Diplomates européens expulsés du Burkina Faso : une décision sans explication
Le Burkina Faso déclare deux responsables de l’Union européenne persona non grata
Ouagadougou a pris une décision diplomatique majeure ce mardi 14 juillet 2026 : deux représentants de l’Union européenne en poste au Burkina Faso ont été déclarés persona non grata. Selon les informations rapportées par l’agence d’information burkinabè (AIB), il s’agit du chef de délégation adjoint de la délégation européenne, en charge des questions de presse et d’information, ainsi que d’une responsable de programme de cette même délégation.
Ces deux diplomates disposent désormais d’un délai de 72 heures pour quitter le territoire burkinabè à compter de la notification officielle de leur expulsion. Aucune justification n’a été fournie par les autorités burkinabè concernant les raisons de cette mesure.

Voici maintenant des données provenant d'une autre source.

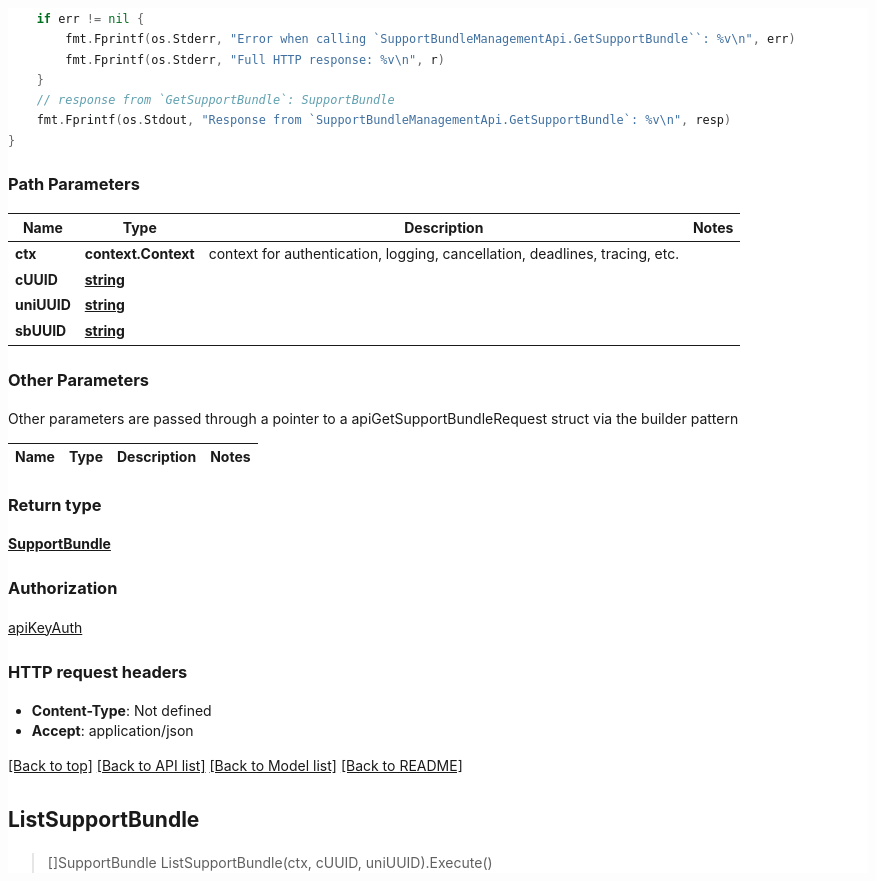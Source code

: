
 ```go
    if err != nil {
        fmt.Fprintf(os.Stderr, "Error when calling `SupportBundleManagementApi.GetSupportBundle``: %v\n", err)
        fmt.Fprintf(os.Stderr, "Full HTTP response: %v\n", r)
    }
    // response from `GetSupportBundle`: SupportBundle
    fmt.Fprintf(os.Stdout, "Response from `SupportBundleManagementApi.GetSupportBundle`: %v\n", resp)
}
```

### Path Parameters


Name | Type | Description  | Notes
------------- | ------------- | ------------- | -------------
**ctx** | **context.Context** | context for authentication, logging, cancellation, deadlines, tracing, etc.
**cUUID** | [**string**](.md) |  | 
**uniUUID** | [**string**](.md) |  | 
**sbUUID** | [**string**](.md) |  | 

### Other Parameters

Other parameters are passed through a pointer to a apiGetSupportBundleRequest struct via the builder pattern


Name | Type | Description  | Notes
------------- | ------------- | ------------- | -------------




### Return type

[**SupportBundle**](SupportBundle.md)

### Authorization

[apiKeyAuth](../README.md#apiKeyAuth)

### HTTP request headers

- **Content-Type**: Not defined
- **Accept**: application/json

[[Back to top]](#) [[Back to API list]](../README.md#documentation-for-api-endpoints)
[[Back to Model list]](../README.md#documentation-for-models)
[[Back to README]](../README.md)


## ListSupportBundle

> []SupportBundle ListSupportBundle(ctx, cUUID, uniUUID).Execute()
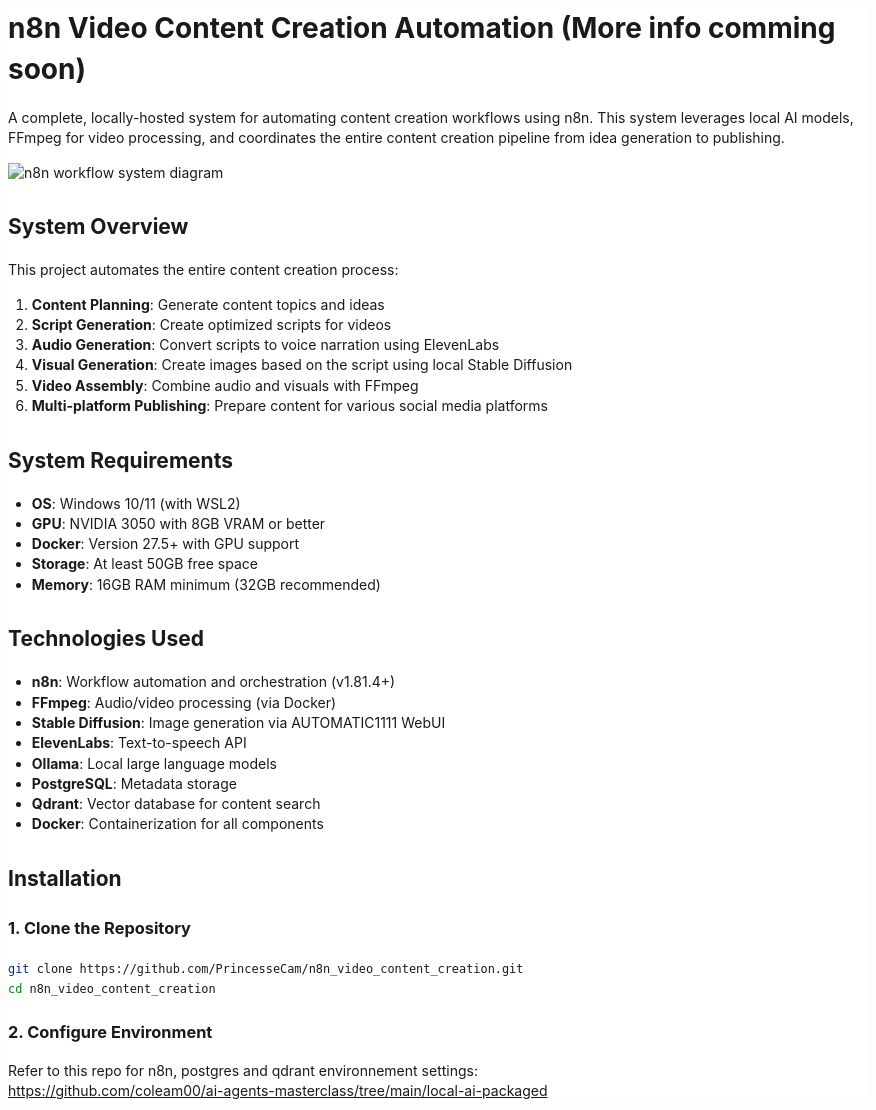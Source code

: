 # n8n Video Content Creation Automation (More info comming soon)

A complete, locally-hosted system for automating content creation workflows using n8n. This system leverages local AI models, FFmpeg for video processing, and coordinates the entire content creation pipeline from idea generation to publishing.

![n8n workflow system diagram](https://raw.githubusercontent.com/PrincesseCam/n8n_video_content_creation/main/docs/workflow_diagram.png)

## System Overview

This project automates the entire content creation process:

1. **Content Planning**: Generate content topics and ideas
2. **Script Generation**: Create optimized scripts for videos
3. **Audio Generation**: Convert scripts to voice narration using ElevenLabs
4. **Visual Generation**: Create images based on the script using local Stable Diffusion
5. **Video Assembly**: Combine audio and visuals with FFmpeg
6. **Multi-platform Publishing**: Prepare content for various social media platforms

## System Requirements

- **OS**: Windows 10/11 (with WSL2)
- **GPU**: NVIDIA 3050 with 8GB VRAM or better
- **Docker**: Version 27.5+ with GPU support
- **Storage**: At least 50GB free space
- **Memory**: 16GB RAM minimum (32GB recommended)

## Technologies Used

- **n8n**: Workflow automation and orchestration (v1.81.4+)
- **FFmpeg**: Audio/video processing (via Docker)
- **Stable Diffusion**: Image generation via AUTOMATIC1111 WebUI
- **ElevenLabs**: Text-to-speech API
- **Ollama**: Local large language models
- **PostgreSQL**: Metadata storage
- **Qdrant**: Vector database for content search
- **Docker**: Containerization for all components

## Installation

### 1. Clone the Repository

```bash
git clone https://github.com/PrincesseCam/n8n_video_content_creation.git
cd n8n_video_content_creation
```

### 2. Configure Environment
Refer to this repo for n8n, postgres and qdrant environnement settings:  
https://github.com/coleam00/ai-agents-masterclass/tree/main/local-ai-packaged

Un contexte diplomatique déjà tendu
Cette expulsion s’inscrit dans une série de tensions récentes entre le Burkina Faso et l’Union européenne. Fin juin, le chef de la diplomatie burkinabè, Karamoko Jean-Marie Traoré, avait convoqué l’ambassadeur et chef de la délégation européenne, Daniel Aristi Gaztelumendi, pour protester contre une résolution adoptée par le Parlement européen. Les autorités burkinabè avaient qualifié ce texte d’« hostile » et d’« ingérence inacceptable » dans les affaires internes du pays.
Le refroidissement des relations entre Ouagadougou et Bruxelles s’ajoute à un climat déjà complexe. Il y a quelques semaines seulement, le Burkina Faso avait annoncé la rupture de ses liens diplomatiques avec la France, dans un contexte marqué par des divergences politiques et stratégiques.
Une décision qui interroge
L’absence de communication officielle sur les motifs de cette expulsion laisse place à de nombreuses interprétations. Certains observateurs y voient une réaction à la position européenne sur la situation sécuritaire ou politique au Burkina Faso, tandis que d’autres évoquent des désaccords plus profonds sur la gouvernance ou les partenariats économiques.
Cette décision pourrait également s’inscrire dans une stratégie plus large de réaffirmation de la souveraineté nationale, un thème régulièrement mis en avant par les autorités burkinabè ces derniers mois.
Reste à savoir si cette mesure marquera un tournant dans les relations entre le Burkina Faso et l’Union européenne, ou si elle restera un épisode isolé dans un contexte déjà fragilisé.